Cracked Pots

Last night, I had the privilege of hearing Dr. R.J. Gore preach at my good friend Kyle Sims’ church in Lancaster. Dr. Gore chose as his text 2 Corinthians 4:1-10. His main point was that the light of the gospel, Jesus Christ as Lord, is best seen from pots that are cracked. A cracked pot releases the treasure that is found within. This is especially the case if the treasure is light and the pot is a luminary set in a dark place. As the light shines it illuminates the room so folks can see. The more the pot is cracked, the more brightly the light shines. Dr. Gore pointed out that Paul referred to himself as a cracked pot who had suffered many afflictions for the sake of Christ so that “the life of Jesus may be made known in his body” (2 Cor. 4:10). There was and still is much fruit in Paul’s affliction.

Dr. Gore used three examples of cracked pots in Christian history in addition to himself. He told the stories of David Brainerd, John Bunyan, and William Cowper. Each of these three men were severely cracked pots. Brainerd was sickly, melancholic, and weak; Bunyan was arrested and held captive much of his life for preaching Jesus Christ and him crucified; and, Cowper suffered depression and mental breakdown under the pressure of guilt and self-condemnation. But yet, the Lord shined brightly through each of them. The pots were cracked, but the light was bright. The pot is the vessel. There is nothing particularly special about it. It’s ordinary. But, the treasure is priceless! The treasure contained by the pot is the pot’s glory. A vessel that contains the light of Jesus is a vessel full of glory. And in that case, the more cracks the better.

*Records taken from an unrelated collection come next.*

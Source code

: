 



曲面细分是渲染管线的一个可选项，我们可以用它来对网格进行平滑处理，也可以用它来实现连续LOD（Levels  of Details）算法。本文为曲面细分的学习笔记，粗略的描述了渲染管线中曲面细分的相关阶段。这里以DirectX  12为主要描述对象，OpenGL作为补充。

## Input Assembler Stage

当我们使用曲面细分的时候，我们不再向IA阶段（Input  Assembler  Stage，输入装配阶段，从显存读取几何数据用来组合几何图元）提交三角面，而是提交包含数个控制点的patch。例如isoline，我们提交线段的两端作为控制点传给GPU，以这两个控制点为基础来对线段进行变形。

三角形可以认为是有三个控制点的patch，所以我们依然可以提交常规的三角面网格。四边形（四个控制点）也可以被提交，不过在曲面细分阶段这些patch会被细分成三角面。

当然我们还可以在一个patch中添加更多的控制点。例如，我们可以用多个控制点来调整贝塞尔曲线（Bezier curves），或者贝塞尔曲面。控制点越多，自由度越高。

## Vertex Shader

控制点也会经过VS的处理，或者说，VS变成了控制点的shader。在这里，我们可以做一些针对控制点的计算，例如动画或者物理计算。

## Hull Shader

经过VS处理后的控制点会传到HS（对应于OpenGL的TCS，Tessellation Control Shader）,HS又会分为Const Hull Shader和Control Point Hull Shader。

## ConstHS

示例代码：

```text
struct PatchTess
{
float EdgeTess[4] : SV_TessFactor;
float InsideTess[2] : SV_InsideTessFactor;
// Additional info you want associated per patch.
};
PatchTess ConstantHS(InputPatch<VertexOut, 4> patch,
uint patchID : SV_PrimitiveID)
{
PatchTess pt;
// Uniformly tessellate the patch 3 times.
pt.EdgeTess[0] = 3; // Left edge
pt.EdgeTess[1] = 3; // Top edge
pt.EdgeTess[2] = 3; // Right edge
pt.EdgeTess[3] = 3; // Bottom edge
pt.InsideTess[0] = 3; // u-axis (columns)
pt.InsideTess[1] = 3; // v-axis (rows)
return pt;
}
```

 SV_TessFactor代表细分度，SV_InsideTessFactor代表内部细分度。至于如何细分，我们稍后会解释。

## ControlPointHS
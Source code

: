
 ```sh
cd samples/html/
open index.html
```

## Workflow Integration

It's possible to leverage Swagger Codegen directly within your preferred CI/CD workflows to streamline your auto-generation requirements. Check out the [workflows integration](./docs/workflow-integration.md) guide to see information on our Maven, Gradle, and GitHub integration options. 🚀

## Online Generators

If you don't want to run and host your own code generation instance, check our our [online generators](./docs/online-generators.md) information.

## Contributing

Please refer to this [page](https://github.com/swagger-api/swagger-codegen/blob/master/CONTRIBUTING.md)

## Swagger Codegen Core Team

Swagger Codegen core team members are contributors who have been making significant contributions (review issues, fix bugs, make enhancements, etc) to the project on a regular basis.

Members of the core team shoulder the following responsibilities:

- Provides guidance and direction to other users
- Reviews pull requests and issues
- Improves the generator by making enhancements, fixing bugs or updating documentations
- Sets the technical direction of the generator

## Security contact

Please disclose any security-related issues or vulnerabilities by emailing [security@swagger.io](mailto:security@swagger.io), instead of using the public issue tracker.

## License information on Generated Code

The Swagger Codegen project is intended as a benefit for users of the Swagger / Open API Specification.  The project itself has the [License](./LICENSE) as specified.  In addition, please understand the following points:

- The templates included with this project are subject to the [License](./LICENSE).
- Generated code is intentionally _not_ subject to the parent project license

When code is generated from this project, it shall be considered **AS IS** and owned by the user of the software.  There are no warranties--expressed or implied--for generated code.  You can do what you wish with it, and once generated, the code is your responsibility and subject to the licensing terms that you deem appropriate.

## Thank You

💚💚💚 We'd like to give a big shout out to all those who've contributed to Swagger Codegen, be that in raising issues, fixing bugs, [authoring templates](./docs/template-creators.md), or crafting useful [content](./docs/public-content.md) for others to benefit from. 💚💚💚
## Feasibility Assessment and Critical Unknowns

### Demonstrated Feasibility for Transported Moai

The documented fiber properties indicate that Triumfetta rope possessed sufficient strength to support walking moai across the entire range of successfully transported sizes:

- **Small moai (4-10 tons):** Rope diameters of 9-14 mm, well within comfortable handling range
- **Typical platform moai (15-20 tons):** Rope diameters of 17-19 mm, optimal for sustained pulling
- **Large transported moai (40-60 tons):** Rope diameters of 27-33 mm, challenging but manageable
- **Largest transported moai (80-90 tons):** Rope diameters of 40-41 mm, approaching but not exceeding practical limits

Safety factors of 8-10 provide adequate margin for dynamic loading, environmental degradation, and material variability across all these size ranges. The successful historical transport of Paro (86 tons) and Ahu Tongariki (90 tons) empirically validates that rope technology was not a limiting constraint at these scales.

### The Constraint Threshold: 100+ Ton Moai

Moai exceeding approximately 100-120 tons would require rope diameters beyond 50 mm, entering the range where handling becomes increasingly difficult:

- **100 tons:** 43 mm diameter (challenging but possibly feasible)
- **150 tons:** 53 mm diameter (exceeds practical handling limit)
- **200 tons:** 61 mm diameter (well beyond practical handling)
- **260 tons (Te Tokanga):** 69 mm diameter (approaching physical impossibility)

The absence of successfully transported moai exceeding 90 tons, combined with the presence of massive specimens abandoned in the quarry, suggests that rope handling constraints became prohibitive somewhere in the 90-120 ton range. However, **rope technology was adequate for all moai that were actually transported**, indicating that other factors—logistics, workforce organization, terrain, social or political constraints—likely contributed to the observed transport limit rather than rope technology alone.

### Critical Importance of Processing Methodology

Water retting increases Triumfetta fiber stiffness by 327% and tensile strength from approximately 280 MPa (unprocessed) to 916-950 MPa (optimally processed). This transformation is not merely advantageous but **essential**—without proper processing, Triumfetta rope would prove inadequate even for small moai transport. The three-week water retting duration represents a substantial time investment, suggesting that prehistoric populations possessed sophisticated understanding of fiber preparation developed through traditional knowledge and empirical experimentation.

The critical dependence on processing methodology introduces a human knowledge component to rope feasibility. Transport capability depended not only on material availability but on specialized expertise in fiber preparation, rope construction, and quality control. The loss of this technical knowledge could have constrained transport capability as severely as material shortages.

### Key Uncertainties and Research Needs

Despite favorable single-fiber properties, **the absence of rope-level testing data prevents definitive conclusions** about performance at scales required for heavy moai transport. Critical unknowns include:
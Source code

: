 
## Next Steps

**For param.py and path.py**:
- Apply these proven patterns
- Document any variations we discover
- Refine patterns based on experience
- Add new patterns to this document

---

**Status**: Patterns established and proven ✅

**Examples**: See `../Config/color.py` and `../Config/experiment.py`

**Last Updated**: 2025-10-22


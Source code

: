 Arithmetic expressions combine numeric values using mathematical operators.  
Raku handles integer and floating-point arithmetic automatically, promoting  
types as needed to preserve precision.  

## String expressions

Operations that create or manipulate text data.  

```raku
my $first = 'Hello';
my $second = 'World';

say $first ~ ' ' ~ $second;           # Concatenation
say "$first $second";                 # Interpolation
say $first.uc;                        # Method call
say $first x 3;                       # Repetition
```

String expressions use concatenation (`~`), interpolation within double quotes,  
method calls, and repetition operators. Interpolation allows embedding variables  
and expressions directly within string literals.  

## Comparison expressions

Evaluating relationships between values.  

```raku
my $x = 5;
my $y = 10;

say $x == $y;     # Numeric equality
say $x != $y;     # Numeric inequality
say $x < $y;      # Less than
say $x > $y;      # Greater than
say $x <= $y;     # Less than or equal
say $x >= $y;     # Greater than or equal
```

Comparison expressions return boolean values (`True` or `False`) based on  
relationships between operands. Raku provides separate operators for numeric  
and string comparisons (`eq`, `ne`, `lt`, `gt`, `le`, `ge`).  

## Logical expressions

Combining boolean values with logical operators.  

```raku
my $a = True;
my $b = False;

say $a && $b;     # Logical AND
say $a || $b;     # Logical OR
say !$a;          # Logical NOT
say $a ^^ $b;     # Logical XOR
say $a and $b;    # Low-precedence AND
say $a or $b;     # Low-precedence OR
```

Wasn’t this the case with the Lord Jesus. The true light of the world had come into the world in a clay pot – a human vessel. He was broken; he was crushed; he was abandoned. But his treasure of truth shined for all the world to see. The centurion by the cross proclaimed, “Surely this man was the Son of God!” The women attending the cross saw the the light of glory shine in its brightest ray when the Lord Jesus said, “It is finished.” His pot was crushed, but his light shined for all the world to see.

That got me thinking. If I were to attempt to lighten a dark room with clay pot luminaries, I would need one of two things. I would either need a lot of luminaries in pristine condition, or I would need a few luminaries with multiple cracks in them. When God wants to illuminate the world, he has both at his disposal. Sometimes he has multiple pots, and other times he simply has a few or, even, a single one. The number he uses and the way he uses them is a decision of his providence. However, you and I can decide whether or not we will allow him to use us. Sometimes he wants to use us together, and yet other times, he wants to use us alone. So that we can shine as brightly as we can, he often has to crack us. That’s not pleasant, but it is glorious. We are the vessels, he is the treasure! May we let him use us to shine ever so brightly for his glory.